Our patients with CCS were first treated with prednisolone. No clinical response was noted, and treatment with CyA was initiated. After beginning CyA treatment, both clinical symptoms and polyposis markedly improved. Up to the present, 55 cases of CCS treated with corticosteroids and their response were reported. Out of the 57 patients, including our 2 cases, 9 (16 %) did not respond clinically to corticosteroids. In 7 of the 9 steroid-resistant cases, the prognosis after corticosteroids treatment was described. In 5 of the 7 steroid-resistant cases, immunosuppressive treatments induced remission. In 4 of these 5 cases, moreover, the key drug of treatments was calcineurin inhibitor.

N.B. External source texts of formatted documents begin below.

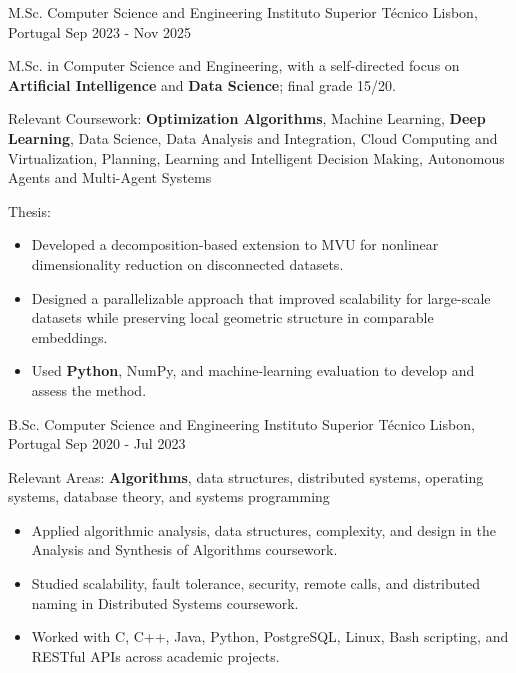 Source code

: \begin{cventries}

  \cventry
    {M.Sc. Computer Science and Engineering}
    {Instituto Superior Técnico}
    {Lisbon, Portugal}
    {Sep 2023 - Nov 2025}
    {
      \begin{cvitems}
        \item {M.Sc. in Computer Science and Engineering, with a self-directed focus on \textbf{Artificial Intelligence} and \textbf{Data Science}; final grade 15/20.}
        \item {Relevant Coursework: \textbf{Optimization Algorithms}, Machine Learning, \textbf{Deep Learning}, Data Science, Data Analysis and Integration, Cloud Computing and Virtualization, Planning, Learning and Intelligent Decision Making, Autonomous Agents and Multi-Agent Systems}
        \item {Thesis: }
        \begin{itemize}
          \item {Developed a decomposition-based extension to MVU for nonlinear dimensionality reduction on disconnected datasets.}
          \item {Designed a parallelizable approach that improved scalability for large-scale datasets while preserving local geometric structure in comparable embeddings.}
          \item {Used \textbf{Python}, NumPy, and machine-learning evaluation to develop and assess the method.}
        \end{itemize}
      \end{cvitems}
    }
    {}

  \cventry
    {B.Sc. Computer Science and Engineering}
    {Instituto Superior Técnico}
    {Lisbon, Portugal}
    {Sep 2020 - Jul 2023}
    {
      \begin{cvitems}
        \item {Relevant Areas: \textbf{Algorithms}, data structures, distributed systems, operating systems, database theory, and systems programming}
        \begin{itemize}
          \item {Applied algorithmic analysis, data structures, complexity, and design in the Analysis and Synthesis of Algorithms coursework.}
          \item {Studied scalability, fault tolerance, security, remote calls, and distributed naming in Distributed Systems coursework.}
          \item {Worked with C, C++, Java, Python, PostgreSQL, Linux, Bash scripting, and RESTful APIs across academic projects.}
        \end{itemize}
      \end{cvitems}
    }
    {}

\end{cventries}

Treatment with calcineurin inhibitor, such as CyA, could be a potential option for steroid-resistant CCS.
Cronkhite-Canada syndrome (CCS), first reported by Cronkhite and Canada in 1955 , is a rare non-inherited disorder characterized by gastrointestinal polyposis accompanied by malabsorption and ectodermal changes, such as alopecia, onychodystrophy, and hyperpigmentation.
The pathophysiology of CCS remains unclear, despite many previous reports [1–5]. Because corticosteroid treatment for CCS is reported to be highly effective, it is considered the mainstay treatment for CCS. A recent study demonstrated the expression of autoimmune-related IgG4 antibody in CCS polyps . The histological findings and response to immunosuppressive treatments suggested that immune response played an important role in the pathophysiology of CCS, and that a part of CCS might be one of IgG4-related disease. Although approximately 90 % of patients with CCS respond to corticosteroids, however, the remaining patients are refractory to corticosteroid treatment . The therapeutic strategy for steroid-resistant CCS is not yet established. Here we report two cases with steroid-resistant CCS that were effectively treated with cyclosporine (CyA).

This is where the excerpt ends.